When the conservative House Freedom Caucus failed to win an immediate vote on immigration legislation that its members favor, some of them joined Democrats to reject the farm bill. The measure -- relied on by farmers and ranchers in many states dominated by Republicans -- would renew agriculture programs, including subsidies for farmers and government-backed crop insurers.
Whether the legislation is revived, perhaps as soon as next week, depends on how -- and if -- the immigration impasse is resolved, with either a revised bill that could attract Democrats or a GOP deal on immigration.
The 198-213 rejection of the legislation deepened divisions between the Freedom Caucus and other Republican lawmakers, especially those from rural districts. The vote also underscored House Speaker Paul Ryan’s lame-duck status. He failed to wrangle enough Republican votes -- another indication that his influence has waned since he announced last month that he won’t seek re-election in his Wisconsin district.
The bill, H.R. 2, had already survived an attempt to revamp a sugar program opposed by fiscal conservatives. Some lawmakers, with support from candy makers, unsuccessfully sought to eliminate production limits that keep sugar prices higher for growers.
Republican leaders said they thought they’d obtained support from the Freedom Caucus by agreeing to vote next month on legislation that would eliminate a diversity visa lottery and impose other limits in exchange for temporary protection for young undocumented immigrants, known as dreamers, who came to the U.S. as children.
But several Freedom Caucus members said they didn’t trust the party leadership to hold the vote and instead want it to take place before the farm legislation.
“We’ve been promised a vote again and again,” said Scott Perry, a Pennsylvania Republican and member of the caucus.
The caucus said one of its goals in blocking the farm bill was to force a vote on the immigration legislation they support before more moderate lawmakers can secure a vote on three competing measures, using a procedure called a discharge petition.
If at least 25 Republicans and all 193 House Democrats get behind the petition, that would force Ryan to schedule a vote on all four measures. Despite Ryan’s opposition, 20 Republicans have signed the discharge petition so far, bringing the total number of lawmakers backing the effort to 196.

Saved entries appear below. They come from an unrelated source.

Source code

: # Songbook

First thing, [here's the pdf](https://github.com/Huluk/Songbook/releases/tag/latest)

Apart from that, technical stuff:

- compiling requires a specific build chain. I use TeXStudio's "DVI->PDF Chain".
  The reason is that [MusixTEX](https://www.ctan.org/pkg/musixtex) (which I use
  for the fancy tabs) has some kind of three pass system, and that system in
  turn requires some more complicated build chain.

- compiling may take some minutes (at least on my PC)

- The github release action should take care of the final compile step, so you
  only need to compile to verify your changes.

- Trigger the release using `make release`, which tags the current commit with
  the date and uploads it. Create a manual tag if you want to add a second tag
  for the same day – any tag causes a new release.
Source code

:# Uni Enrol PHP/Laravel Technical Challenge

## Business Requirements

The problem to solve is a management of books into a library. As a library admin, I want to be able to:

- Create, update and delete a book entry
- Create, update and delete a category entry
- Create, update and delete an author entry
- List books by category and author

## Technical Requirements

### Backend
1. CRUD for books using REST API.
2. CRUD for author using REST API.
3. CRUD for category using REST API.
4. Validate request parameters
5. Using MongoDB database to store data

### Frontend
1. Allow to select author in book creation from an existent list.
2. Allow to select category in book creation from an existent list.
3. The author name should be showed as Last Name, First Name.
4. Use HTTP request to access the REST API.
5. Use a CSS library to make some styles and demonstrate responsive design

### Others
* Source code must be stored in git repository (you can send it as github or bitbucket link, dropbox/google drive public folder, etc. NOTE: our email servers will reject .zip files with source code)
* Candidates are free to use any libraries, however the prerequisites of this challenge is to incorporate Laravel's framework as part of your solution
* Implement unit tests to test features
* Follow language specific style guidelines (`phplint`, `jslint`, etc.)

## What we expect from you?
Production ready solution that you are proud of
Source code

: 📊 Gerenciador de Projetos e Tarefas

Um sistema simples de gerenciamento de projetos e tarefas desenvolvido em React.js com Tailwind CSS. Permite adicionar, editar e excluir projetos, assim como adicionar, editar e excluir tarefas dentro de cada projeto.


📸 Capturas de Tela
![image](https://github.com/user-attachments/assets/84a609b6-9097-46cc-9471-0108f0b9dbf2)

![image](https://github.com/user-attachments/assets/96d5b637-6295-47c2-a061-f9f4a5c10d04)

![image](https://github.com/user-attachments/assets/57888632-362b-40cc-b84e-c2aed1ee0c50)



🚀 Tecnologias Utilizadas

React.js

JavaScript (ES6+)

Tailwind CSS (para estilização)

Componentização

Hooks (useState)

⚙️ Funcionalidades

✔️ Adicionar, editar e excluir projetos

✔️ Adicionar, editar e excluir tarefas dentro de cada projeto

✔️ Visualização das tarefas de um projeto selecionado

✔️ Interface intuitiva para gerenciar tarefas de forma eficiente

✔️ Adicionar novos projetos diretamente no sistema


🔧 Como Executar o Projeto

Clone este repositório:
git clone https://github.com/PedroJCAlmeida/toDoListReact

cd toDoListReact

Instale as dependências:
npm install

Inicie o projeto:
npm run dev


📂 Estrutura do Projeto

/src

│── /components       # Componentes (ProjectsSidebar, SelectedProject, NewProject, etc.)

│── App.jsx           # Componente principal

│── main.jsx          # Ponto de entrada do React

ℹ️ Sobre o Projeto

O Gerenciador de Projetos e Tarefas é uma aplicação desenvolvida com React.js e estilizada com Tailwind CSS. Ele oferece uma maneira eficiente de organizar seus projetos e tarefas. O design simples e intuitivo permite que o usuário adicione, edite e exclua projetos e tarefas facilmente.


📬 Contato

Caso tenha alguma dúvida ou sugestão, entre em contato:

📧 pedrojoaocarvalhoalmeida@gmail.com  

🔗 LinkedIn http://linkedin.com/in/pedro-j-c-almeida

The conservatives argue if the petition is successful, the result might be passage of immigration legislation granting permanent legal status to the young undocumented immigrants, which would anger core Republican voters.
Even as some in the party criticize what they see as wasteful farm-program and food-stamp spending, the massive bill is considered vital by many rural Republicans, and it’s supported by President Donald Trump, who likes the work requirements.
The president was “disappointed in the result of today’s vote,” Lindsay Walters, deputy White House press secretary, said in a statement Friday.
The bill’s failure will affect by farmers worried about declining profits who have already been disappointed by the Republican Congress and administration, said Representative Jodey Arrington, elected in 2016 to represent a swath of West Texas including Lubbock and Abilene. Current farm programs begin to expire Sept. 30 without new legislation.
"It certainly will leave a lot of ag producers scratching their heads about our Republican majority and moving these important pieces of legislation through the House,” Arrington said.
Some Democrats see an opportunity amid the Republican disarray, saying that if Ryan were willing to eliminate the new food stamp rules, they could help pass a bill.
"This is a good opportunity for us to return to the table and fix this bill before we move forward," said Representative Collin Peterson of Minnesota, the top Democrat on the House Agriculture Committee.
But throwing out the work requirements remains unlikely because they’re backed by Trump and Ryan. Instead, Republican leaders signaled they might try to get the bill through the House on their own.
The House farm measure would shift some money from food stamp benefits to workforce training, while increasing the number of people required to comply with work requirements. Republicans say the requirements are needed to move food stamp recipients into jobs at a time of worker shortages. Democrats counter that the provisions would reduce benefits and increase paperwork without effectively getting people into the labor force.
Steve Scalise of Louisiana, the No. 3 House Republican, said leaders would continue to seek to address Freedom Caucus immigration concerns to get the farm legislation passed. "The farm bill is an important bill. We’re not done with it," he said.
Any successful House bill would have to be reconciled with a Senate plan, which has yet to be drafted. Democrats hold more power in that chamber.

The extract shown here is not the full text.